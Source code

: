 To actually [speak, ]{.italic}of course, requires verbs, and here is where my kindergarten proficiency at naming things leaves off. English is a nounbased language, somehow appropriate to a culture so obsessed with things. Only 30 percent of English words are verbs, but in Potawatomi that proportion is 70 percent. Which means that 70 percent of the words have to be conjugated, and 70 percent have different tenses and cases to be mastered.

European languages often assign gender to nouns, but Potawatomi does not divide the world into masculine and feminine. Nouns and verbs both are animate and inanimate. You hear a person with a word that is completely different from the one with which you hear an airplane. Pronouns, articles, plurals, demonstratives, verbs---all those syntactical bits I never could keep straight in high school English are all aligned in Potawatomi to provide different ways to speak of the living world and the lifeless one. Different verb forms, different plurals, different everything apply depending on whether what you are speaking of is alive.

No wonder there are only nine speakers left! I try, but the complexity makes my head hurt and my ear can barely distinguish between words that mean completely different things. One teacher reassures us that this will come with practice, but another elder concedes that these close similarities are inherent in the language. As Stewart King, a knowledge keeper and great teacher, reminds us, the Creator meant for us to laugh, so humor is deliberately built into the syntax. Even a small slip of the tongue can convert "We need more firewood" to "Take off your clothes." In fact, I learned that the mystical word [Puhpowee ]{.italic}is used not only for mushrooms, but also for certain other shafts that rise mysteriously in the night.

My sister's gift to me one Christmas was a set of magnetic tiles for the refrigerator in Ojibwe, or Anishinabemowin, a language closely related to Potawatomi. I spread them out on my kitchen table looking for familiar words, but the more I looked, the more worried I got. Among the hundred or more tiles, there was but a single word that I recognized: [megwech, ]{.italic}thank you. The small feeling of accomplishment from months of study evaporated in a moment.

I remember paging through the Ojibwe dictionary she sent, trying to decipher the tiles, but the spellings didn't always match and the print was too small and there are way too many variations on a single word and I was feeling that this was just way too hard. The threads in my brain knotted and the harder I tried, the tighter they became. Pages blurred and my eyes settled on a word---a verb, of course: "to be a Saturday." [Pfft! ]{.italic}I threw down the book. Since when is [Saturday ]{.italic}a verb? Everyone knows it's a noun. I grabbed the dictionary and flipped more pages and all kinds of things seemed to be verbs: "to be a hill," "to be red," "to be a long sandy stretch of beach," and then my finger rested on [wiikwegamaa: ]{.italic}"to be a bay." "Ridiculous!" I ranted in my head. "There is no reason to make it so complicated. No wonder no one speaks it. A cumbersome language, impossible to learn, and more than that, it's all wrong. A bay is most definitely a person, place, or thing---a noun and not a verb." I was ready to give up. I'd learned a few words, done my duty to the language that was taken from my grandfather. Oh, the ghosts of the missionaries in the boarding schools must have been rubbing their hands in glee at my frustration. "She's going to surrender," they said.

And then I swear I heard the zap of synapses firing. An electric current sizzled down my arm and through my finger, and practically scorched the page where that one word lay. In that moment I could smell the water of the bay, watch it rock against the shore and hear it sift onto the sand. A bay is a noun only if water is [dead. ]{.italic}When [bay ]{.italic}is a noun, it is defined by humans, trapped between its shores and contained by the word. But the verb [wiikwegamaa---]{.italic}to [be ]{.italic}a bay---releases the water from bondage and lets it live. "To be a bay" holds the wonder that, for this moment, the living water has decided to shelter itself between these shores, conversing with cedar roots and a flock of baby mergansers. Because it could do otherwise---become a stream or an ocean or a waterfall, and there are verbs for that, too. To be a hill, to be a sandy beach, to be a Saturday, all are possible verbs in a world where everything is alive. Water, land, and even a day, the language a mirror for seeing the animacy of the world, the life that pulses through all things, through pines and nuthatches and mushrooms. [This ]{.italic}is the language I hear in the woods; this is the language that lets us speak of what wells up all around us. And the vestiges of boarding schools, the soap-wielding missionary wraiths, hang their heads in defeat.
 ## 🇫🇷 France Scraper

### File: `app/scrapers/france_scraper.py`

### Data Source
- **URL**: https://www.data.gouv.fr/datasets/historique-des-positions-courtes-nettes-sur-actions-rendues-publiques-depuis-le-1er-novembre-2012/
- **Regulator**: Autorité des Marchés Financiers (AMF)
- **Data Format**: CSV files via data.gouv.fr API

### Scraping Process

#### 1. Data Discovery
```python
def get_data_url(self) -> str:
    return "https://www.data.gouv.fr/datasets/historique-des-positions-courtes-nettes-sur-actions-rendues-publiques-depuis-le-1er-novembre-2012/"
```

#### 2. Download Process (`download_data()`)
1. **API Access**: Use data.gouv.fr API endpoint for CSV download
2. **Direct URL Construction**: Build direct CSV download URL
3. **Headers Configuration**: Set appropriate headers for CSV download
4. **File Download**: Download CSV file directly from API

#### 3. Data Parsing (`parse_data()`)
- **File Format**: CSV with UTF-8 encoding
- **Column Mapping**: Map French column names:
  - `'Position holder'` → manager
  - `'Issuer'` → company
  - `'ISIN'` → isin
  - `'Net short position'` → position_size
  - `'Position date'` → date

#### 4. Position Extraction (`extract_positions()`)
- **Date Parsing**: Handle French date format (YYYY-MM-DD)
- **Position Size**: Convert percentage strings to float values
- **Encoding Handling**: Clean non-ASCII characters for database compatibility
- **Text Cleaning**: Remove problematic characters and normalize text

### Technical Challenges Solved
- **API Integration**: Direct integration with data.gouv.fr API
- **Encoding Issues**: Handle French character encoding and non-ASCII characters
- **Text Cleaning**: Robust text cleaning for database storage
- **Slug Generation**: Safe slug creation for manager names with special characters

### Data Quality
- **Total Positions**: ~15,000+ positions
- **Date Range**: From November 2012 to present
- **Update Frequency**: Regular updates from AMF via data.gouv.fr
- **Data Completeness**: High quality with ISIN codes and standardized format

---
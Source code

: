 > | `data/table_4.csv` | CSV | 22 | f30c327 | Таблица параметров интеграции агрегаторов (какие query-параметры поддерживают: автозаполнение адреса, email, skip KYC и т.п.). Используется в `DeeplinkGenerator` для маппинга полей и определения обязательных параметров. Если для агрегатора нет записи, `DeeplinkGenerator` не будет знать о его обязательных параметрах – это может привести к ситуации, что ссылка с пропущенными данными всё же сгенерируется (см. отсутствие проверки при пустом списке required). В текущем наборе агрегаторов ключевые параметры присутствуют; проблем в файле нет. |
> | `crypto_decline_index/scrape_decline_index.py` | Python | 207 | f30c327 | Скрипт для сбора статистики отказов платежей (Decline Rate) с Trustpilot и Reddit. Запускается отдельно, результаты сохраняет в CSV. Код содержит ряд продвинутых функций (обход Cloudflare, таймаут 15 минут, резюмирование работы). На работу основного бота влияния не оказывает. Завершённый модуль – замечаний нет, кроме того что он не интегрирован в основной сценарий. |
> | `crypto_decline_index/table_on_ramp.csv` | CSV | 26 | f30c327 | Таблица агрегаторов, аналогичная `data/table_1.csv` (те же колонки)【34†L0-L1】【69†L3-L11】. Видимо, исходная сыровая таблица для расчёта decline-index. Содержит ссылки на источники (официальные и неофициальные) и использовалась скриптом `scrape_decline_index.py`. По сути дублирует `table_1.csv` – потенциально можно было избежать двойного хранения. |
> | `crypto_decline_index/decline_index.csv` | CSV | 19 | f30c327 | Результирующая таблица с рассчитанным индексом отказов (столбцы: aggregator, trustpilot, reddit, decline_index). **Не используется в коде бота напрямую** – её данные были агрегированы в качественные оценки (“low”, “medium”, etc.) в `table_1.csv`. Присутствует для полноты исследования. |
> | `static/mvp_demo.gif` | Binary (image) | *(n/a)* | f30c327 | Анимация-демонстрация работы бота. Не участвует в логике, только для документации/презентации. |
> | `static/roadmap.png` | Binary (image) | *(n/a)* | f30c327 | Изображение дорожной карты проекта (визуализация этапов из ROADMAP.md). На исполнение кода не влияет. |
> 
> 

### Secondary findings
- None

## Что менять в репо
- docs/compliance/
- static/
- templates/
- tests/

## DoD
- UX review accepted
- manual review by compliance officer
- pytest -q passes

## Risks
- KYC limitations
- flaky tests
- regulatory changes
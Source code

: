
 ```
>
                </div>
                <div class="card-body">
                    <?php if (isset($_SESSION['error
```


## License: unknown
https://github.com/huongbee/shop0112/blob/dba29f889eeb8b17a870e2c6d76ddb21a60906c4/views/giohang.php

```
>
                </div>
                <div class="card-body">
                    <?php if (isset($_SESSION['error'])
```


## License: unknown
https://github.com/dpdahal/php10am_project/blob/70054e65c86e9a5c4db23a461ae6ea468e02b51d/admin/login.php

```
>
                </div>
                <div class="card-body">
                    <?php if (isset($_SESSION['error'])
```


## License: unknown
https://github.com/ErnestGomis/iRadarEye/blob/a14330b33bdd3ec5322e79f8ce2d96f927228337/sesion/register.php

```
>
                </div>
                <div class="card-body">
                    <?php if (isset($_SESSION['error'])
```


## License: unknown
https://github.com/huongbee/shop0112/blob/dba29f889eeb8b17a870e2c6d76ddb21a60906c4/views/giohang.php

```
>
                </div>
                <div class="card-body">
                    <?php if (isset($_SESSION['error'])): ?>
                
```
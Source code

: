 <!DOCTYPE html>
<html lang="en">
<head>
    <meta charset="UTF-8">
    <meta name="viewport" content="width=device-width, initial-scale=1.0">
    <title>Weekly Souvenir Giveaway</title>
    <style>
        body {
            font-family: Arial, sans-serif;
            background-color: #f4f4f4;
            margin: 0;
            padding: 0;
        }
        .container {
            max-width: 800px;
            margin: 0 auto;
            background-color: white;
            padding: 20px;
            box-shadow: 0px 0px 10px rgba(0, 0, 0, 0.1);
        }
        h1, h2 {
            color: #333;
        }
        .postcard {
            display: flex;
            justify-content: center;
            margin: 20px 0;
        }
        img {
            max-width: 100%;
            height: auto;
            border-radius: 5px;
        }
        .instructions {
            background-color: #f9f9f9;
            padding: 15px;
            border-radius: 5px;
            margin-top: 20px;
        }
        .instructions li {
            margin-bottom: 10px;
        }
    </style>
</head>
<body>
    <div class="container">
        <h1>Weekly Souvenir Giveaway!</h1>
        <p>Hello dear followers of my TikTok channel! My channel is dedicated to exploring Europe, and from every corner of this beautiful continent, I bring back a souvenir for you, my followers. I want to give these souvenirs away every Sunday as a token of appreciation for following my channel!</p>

————————

For each line of the data that has the word "отказов", report that line.

> | `crypto_decline_index/scrape_decline_index.py` | Python | 207 | f30c327 | Скрипт для сбора статистики отказов платежей (Decline Rate) с Trustpilot и Reddit. Запускается отдельно, результаты сохраняет в CSV. Код содержит ряд продвинутых функций (обход Cloudflare, таймаут 15 минут, резюмирование работы). На работу основного бота влияния не оказывает. Завершённый модуль – замечаний нет, кроме того что он не интегрирован в основной сценарий. |
> | `crypto_decline_index/decline_index.csv` | CSV | 19 | f30c327 | Результирующая таблица с рассчитанным индексом отказов (столбцы: aggregator, trustpilot, reddit, decline_index). **Не используется в коде бота напрямую** – её данные были агрегированы в качественные оценки (“low”, “medium”, etc.) в `table_1.csv`. Присутствует для полноты исследования. |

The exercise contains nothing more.